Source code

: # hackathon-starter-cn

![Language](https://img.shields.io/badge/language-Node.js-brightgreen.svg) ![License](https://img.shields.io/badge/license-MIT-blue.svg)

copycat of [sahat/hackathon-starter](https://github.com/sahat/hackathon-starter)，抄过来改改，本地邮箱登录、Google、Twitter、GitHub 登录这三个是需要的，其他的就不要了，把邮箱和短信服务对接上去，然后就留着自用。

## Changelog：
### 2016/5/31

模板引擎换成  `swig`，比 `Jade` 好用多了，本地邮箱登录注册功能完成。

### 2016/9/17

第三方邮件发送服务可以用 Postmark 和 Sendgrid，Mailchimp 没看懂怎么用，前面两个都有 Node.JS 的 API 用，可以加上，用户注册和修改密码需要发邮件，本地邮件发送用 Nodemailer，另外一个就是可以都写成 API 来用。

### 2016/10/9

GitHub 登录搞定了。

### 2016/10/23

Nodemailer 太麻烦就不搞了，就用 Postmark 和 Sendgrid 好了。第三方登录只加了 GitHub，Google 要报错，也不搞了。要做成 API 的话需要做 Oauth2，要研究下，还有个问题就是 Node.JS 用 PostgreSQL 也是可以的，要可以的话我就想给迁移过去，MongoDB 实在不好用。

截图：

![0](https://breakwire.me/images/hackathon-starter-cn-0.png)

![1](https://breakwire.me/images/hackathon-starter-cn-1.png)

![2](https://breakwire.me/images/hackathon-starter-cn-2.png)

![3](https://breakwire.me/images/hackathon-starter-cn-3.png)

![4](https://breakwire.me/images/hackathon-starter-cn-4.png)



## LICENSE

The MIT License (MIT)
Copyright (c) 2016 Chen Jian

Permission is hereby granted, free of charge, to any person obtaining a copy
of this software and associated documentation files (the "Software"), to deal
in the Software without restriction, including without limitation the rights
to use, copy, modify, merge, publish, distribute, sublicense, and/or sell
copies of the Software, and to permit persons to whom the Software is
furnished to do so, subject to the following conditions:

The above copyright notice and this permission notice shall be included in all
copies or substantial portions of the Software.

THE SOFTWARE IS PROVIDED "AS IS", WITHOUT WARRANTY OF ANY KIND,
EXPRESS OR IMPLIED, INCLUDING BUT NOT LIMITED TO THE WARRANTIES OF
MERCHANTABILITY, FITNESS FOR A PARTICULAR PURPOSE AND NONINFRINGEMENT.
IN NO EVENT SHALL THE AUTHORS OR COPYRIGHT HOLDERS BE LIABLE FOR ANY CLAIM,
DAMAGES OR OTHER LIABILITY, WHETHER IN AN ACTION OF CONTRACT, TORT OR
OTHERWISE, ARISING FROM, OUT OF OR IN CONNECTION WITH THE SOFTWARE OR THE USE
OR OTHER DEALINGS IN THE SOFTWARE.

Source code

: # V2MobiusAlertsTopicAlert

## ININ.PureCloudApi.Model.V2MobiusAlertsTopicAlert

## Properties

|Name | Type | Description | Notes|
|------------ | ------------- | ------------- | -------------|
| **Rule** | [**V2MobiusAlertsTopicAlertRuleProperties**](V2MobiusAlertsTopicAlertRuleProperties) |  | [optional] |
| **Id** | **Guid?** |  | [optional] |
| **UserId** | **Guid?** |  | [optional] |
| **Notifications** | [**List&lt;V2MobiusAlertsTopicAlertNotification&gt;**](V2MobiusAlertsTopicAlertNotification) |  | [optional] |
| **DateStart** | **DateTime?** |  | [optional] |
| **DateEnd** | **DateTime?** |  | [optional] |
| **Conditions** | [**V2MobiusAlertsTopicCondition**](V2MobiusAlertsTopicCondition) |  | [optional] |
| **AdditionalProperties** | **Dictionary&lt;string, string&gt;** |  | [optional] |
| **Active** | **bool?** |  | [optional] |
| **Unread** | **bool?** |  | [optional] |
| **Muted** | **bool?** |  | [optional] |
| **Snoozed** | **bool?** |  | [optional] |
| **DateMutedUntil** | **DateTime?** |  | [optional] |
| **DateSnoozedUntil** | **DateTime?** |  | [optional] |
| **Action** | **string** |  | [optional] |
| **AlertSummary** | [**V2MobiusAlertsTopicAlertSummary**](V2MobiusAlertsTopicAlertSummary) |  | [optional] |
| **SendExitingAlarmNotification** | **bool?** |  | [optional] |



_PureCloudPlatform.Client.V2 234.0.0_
* * *
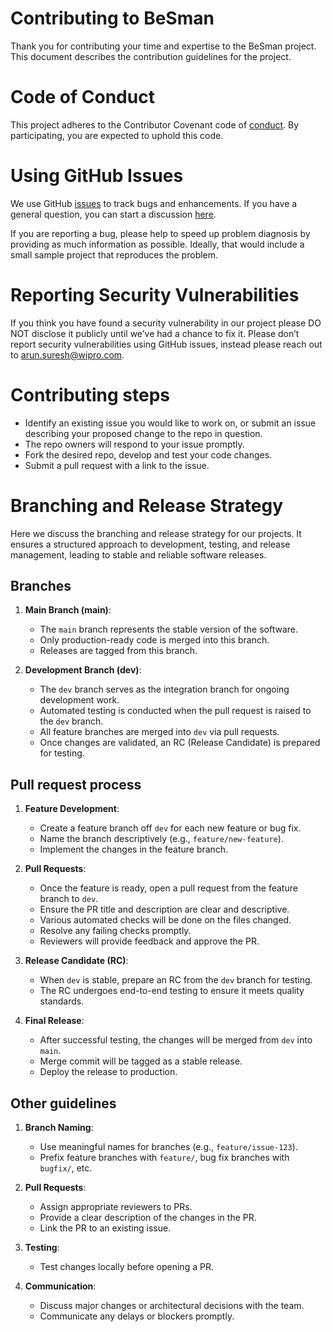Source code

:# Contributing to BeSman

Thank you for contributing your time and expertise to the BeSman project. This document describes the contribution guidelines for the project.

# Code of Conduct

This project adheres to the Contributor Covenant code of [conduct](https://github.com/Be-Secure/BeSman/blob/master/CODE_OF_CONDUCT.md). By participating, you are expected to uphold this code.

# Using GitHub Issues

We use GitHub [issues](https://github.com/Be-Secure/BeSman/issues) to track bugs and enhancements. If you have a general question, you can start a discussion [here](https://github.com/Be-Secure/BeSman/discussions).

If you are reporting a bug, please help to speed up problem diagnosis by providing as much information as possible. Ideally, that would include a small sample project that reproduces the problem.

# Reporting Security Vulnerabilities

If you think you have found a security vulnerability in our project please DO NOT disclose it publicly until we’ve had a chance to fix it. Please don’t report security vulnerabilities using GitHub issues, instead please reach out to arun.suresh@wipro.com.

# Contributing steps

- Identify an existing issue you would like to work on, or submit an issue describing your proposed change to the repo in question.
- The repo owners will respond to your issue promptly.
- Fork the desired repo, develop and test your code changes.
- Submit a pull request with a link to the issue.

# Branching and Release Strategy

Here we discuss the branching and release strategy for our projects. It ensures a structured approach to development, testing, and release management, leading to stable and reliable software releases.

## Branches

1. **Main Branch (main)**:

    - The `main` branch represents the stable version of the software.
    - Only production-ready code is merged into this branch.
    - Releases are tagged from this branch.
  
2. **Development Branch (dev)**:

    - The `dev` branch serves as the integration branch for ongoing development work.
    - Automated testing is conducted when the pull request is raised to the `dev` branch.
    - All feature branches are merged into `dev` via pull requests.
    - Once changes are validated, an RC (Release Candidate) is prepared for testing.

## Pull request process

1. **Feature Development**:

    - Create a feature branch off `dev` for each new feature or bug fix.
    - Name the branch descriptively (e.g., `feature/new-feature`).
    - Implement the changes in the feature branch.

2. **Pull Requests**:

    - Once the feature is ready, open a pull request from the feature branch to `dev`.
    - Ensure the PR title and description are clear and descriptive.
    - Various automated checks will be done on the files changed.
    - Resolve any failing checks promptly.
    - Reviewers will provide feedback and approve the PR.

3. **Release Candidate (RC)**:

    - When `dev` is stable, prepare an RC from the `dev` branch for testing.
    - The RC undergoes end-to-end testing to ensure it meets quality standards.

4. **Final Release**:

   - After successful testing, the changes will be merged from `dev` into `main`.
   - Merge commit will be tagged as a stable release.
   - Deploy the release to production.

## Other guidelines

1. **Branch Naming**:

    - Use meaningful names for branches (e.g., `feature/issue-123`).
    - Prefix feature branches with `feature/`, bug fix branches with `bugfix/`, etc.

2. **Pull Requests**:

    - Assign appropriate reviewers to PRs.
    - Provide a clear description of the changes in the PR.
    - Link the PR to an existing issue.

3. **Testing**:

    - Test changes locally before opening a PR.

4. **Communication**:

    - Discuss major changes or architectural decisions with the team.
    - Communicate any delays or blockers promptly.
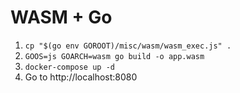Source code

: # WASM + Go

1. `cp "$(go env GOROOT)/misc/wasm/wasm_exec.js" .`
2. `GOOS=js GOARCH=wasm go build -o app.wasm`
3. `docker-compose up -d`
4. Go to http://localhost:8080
...
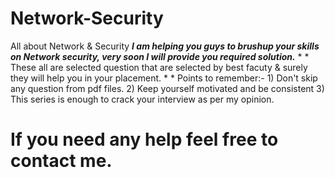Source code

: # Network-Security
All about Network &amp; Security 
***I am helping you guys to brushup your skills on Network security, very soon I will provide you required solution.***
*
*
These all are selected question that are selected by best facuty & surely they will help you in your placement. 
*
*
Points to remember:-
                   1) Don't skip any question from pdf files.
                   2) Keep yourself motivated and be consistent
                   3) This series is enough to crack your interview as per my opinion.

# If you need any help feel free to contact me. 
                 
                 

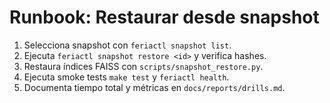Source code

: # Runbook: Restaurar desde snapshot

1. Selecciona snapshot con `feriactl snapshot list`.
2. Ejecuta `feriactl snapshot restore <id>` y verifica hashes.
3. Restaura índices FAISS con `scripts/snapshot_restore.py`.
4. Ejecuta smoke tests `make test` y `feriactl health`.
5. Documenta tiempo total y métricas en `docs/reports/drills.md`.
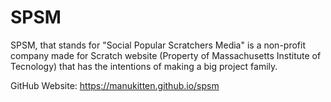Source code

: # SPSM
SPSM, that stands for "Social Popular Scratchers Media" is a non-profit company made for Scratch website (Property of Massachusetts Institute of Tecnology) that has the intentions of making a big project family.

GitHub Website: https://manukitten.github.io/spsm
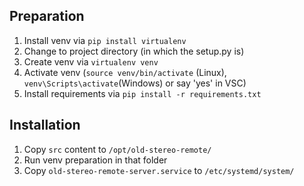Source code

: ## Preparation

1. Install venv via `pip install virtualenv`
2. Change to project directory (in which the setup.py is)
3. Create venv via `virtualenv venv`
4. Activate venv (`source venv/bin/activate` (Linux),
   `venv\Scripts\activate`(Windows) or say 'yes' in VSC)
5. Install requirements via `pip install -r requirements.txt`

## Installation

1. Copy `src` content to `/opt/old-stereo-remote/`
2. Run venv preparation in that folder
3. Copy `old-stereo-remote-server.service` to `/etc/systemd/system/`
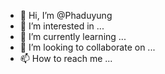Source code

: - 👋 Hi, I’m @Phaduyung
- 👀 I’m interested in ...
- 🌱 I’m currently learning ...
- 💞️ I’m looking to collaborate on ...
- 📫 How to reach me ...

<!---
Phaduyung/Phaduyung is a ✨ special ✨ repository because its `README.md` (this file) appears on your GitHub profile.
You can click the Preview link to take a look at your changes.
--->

▶ _EXERCISE_
In the listing above, find the line containing "These all are" and the line containing "3) This series", then retype both and every line between them exactly, with nothing else.

▶ _ANSWER TO THIS EXERCISE_
These all are selected question that are selected by best facuty & surely they will help you in your placement. 
*
*
Points to remember:-
                   1) Don't skip any question from pdf files.
                   2) Keep yourself motivated and be consistent
                   3) This series is enough to crack your interview as per my opinion.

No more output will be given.